Aren’t you really tired about hearing about the negative side of ADHD? No one ever really seems to focus on the positive side—and there are many positive attributes that come along with it. The secret to success as an attorney with ADHD is to build on those strengths and the things that you are passionate about. Yes, ADHD attorneys have to deal with their weaknesses but, to some extent, you can take care of that by hiring an assistant or using software. Forget to pay bills on time? Just set up automatic pay. Not good at the administrative side of the practice of law? Hire someone who is. Spending all your time trying to fix yourself won’t get you where you want to go. Instead try focusing and building upon the things that you are really good at. ADHD impacts everyone differently. In this blog, I want to focus on three strengths that I have seen the ADHD lawyers exhibit and challenge you to consider: What are your superpowers?
Laser focus on the bottom line?
When the attorney with ADHD is presented with an interesting problem, they can see through the fog and immediately get to the bottom line. They think fast, skip steps, rely on intuition, see patterns or a logic to the data that others don’t see and quickly get to the bottom line. I once worked for a brilliant man who used to say, “Give me the 10-second elevator version.” That was his way of saying, “Give me the bottom line and if I don’t see it, I’ll ask questions and you can take me through it step by step.” I have seen Judges do that too, and they get frustrated by the typical way non-ADHD lawyers methodically build their cases. Lawyers who can get to the bottom line rapidly are indispensable in emergency situations when decisions, in court or out, have to be made fast or on incomplete data. The ADHD lawyer may be a risk-taker and the stimulation of this kind of environment could be a place in which they thrive.

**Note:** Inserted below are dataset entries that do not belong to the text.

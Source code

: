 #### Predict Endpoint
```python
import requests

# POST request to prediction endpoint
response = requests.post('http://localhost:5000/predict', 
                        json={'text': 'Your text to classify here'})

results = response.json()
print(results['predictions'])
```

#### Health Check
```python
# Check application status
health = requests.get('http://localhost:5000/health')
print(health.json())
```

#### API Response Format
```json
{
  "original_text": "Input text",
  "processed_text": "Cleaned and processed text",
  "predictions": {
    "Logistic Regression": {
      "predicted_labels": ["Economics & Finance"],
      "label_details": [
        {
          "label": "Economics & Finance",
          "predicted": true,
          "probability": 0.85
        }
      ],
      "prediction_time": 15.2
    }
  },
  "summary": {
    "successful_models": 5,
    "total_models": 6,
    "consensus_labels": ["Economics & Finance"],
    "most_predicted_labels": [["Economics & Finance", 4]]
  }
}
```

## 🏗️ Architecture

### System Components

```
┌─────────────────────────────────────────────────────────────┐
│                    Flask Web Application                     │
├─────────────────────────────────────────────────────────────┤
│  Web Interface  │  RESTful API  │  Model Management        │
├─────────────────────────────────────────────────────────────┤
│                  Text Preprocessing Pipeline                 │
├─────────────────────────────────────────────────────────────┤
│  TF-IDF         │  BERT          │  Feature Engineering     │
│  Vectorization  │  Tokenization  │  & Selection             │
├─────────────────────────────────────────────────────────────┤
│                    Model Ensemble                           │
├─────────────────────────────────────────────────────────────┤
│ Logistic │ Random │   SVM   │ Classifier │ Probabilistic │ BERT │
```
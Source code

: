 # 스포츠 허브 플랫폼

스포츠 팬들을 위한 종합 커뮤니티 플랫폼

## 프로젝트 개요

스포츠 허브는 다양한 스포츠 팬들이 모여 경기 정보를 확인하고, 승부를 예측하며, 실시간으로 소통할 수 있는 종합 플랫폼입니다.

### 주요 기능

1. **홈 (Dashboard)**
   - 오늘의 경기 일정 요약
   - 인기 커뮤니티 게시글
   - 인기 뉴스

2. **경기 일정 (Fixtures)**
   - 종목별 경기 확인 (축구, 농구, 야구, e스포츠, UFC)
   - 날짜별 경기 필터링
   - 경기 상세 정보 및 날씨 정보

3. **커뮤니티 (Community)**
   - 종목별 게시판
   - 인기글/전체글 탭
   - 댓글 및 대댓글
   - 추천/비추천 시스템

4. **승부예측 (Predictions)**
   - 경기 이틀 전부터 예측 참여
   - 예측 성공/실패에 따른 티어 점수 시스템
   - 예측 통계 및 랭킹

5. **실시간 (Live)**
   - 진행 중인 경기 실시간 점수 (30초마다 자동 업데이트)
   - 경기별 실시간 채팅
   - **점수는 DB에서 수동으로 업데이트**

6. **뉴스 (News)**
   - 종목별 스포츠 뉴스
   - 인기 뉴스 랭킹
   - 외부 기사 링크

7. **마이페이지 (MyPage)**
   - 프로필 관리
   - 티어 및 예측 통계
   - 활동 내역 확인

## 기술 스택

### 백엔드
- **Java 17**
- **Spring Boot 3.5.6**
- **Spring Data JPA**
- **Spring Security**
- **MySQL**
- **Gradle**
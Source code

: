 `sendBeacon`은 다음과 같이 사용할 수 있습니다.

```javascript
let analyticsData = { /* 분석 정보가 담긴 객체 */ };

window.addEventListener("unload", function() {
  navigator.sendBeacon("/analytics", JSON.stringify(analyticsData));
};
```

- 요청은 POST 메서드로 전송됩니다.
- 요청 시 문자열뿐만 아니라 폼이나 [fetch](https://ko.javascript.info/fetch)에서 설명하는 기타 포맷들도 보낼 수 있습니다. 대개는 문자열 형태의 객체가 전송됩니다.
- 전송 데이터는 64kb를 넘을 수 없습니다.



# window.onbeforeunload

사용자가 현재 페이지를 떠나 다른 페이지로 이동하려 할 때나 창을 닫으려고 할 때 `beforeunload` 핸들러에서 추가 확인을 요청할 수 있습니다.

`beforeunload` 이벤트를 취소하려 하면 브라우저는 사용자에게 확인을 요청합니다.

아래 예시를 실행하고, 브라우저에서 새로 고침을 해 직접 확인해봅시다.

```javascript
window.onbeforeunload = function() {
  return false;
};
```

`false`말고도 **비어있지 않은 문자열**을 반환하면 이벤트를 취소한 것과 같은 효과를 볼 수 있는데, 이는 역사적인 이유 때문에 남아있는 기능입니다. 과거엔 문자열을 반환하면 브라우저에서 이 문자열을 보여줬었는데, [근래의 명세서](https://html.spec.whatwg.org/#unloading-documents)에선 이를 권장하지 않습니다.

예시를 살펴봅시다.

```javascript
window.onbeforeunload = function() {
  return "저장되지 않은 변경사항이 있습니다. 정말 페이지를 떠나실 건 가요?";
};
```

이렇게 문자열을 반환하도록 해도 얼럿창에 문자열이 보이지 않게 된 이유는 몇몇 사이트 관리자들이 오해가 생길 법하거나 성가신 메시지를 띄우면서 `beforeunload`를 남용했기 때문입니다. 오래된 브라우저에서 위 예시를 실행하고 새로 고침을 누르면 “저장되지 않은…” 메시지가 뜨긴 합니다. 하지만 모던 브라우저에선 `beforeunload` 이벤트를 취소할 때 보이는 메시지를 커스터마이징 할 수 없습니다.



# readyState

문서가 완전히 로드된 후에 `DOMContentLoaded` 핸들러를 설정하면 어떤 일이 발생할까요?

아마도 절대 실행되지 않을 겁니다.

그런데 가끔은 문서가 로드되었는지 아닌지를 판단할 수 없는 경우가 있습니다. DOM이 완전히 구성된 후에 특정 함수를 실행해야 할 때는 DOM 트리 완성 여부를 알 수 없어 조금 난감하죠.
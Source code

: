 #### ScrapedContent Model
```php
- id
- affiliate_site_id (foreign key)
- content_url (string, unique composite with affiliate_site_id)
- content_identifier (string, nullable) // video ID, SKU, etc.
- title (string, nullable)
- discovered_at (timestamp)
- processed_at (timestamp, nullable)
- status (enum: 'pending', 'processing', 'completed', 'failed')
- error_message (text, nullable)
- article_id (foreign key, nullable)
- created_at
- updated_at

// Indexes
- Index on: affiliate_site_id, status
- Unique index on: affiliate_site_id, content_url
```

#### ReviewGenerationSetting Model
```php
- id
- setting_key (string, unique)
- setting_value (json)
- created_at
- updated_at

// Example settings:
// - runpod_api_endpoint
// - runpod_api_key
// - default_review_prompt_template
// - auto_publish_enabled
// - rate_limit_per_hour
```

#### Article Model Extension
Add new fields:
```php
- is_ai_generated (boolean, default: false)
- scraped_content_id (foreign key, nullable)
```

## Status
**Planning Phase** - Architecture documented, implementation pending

Able to hyperfocus on interesting problems with inexhaustible energy?
ADHD is a misnomer. People who have it don’t have a deficit of attention at all times. Indeed at times, they have the ability to focus on something that catches their attention almost endlessly. One time, I assigned a hopeless case to a talented attorney on my team. It caught his attention because he saw the underlying injustice. He spent an enormous amount of time learning the case, the industry, and the law. No one knew the facts, the law or the policy aspects of the case better than he did. His enthusiasm was contagious. The end result was an innovative theory that we went with. We took a risk. At first, it worked and then it didn’t. But, he learned from his experience and then he was unstoppable. He was able to hyperfocus on a problem that caught his attention. He thought about it in a new way not constrained by the way things had always been done. He took risks, failed and learned from the experience and ultimately prevailed. An aside, people with ADHD are also very sensitive to injustice and are willing to fight for fairness.
The ADHD lawyer can focus on the big picture, approach problems with high enthusiasm, express themselves articulately and persuasively to attract supporters, encourage unconventional thinking, care about their staff and be a fun leader to work with. Thinking back on my career, I saw a new Division head come into a meeting and completely hijack it. He upended all of the conventional thinking and shook loose new fresh ideas that ultimately resolved the problem faster and more proactively than I had ever experienced before. The team was inspired by his vision, came together, overcame their differences and turf issues and made magic happen.
Does this sound like you? Instead of focusing on your shortcomings, how about refocusing your attention to your superpowers and using them to your advantage to become all that you can be?